Microsoft founder and billionaire Bill Gates hoped that a vaccine for AIDS will become reality in the next five to 10 years.
His charity foundation Bill and Melinda Gates Foundation has so far pent about $400 million a year on AIDS drug research.
“Probably the top priority is a vaccine. If we had a vaccine that can protect people, we can stop the epidemic,” he said at the anti-AIDS concert in Paris.
According to the UN, 39 million died of AIDS since 1981 and another 35 million are suffering from AIDS, especially in African countries.
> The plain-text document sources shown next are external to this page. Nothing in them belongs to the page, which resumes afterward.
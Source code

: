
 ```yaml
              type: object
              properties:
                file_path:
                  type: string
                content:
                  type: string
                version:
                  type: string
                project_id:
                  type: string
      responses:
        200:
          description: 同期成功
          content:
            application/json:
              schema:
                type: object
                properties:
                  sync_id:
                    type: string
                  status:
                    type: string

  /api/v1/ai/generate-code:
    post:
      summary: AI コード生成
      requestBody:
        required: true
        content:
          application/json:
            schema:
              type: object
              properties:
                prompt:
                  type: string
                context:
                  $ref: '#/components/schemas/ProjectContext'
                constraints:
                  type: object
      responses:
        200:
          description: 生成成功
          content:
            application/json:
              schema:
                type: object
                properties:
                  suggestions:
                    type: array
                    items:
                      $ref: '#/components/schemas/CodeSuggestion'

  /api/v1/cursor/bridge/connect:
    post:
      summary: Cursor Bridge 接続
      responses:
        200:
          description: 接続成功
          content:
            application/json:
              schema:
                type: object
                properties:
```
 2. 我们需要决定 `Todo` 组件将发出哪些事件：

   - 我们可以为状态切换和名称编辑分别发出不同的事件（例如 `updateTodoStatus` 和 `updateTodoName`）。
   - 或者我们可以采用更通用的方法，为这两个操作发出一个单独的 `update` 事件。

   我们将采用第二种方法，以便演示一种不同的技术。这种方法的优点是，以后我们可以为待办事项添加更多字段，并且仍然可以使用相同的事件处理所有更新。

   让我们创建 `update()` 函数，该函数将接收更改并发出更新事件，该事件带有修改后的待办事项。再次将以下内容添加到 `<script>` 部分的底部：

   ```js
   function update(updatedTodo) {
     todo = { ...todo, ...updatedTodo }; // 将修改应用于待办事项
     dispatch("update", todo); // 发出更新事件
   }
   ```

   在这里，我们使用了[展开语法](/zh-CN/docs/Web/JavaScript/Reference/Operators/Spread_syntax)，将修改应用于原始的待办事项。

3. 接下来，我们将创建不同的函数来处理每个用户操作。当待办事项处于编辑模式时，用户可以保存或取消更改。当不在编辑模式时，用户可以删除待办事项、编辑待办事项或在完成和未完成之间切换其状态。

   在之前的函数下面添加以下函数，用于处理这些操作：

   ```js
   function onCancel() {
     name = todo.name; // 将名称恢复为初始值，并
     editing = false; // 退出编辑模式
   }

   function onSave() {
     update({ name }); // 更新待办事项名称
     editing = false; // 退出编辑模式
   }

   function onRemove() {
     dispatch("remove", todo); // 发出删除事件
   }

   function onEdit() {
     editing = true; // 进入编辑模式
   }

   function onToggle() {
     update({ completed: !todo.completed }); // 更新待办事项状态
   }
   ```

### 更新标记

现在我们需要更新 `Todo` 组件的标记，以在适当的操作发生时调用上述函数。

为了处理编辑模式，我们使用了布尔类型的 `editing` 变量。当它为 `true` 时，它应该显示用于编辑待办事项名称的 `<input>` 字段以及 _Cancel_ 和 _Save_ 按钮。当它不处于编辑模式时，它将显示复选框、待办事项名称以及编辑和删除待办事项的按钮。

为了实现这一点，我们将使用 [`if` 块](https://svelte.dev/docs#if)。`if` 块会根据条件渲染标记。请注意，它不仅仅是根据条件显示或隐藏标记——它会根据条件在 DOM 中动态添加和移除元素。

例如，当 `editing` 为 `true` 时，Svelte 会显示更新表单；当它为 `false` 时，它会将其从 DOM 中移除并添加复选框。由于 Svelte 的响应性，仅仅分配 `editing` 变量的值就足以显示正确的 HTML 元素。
Despite billions of funds, a vaccine has remained elusive in all these years.
Currently, a combination of drugs are used to treat suppress the HIV virus that causes AIDS. Traditional antibody-based vaccine candidates have ony been successful partially.
In February, a new drug tested on monkeys proved effective to protect against an animal version of HIV. Last week, a new research found that orderly immunizations adapted with different phases of immune responses could be the key to a HIV vaccine.
Scientists at The Rockefeller University, The Scripps Research Institute, Weill Cornel Medical College, and International AIDS vaccine initiative have found that orderly immunizations adapted with different phases of immune response could produce a special set of antibodies called “neutralizing antibodies,” that can fight the HIV virus – evidence to their long-term mission.
William Schief and his colleagues at Scripps, created an antigen that made CD4 site – the binding site with which HIV virus attaches itself to T cell (immune cell) and infects it, easily reachable. The second antigen that quite resembled the original one found in HIV was designed by John Moore and Rogier Sanders at Weil Cornell.
The first form of antigen showed hope in provoking the B cell to generate and increase the production to antibodies to neutralize the HIV virus, but the second form of antigen withstood the later stages of infection by triggering the mice to produce antibodies.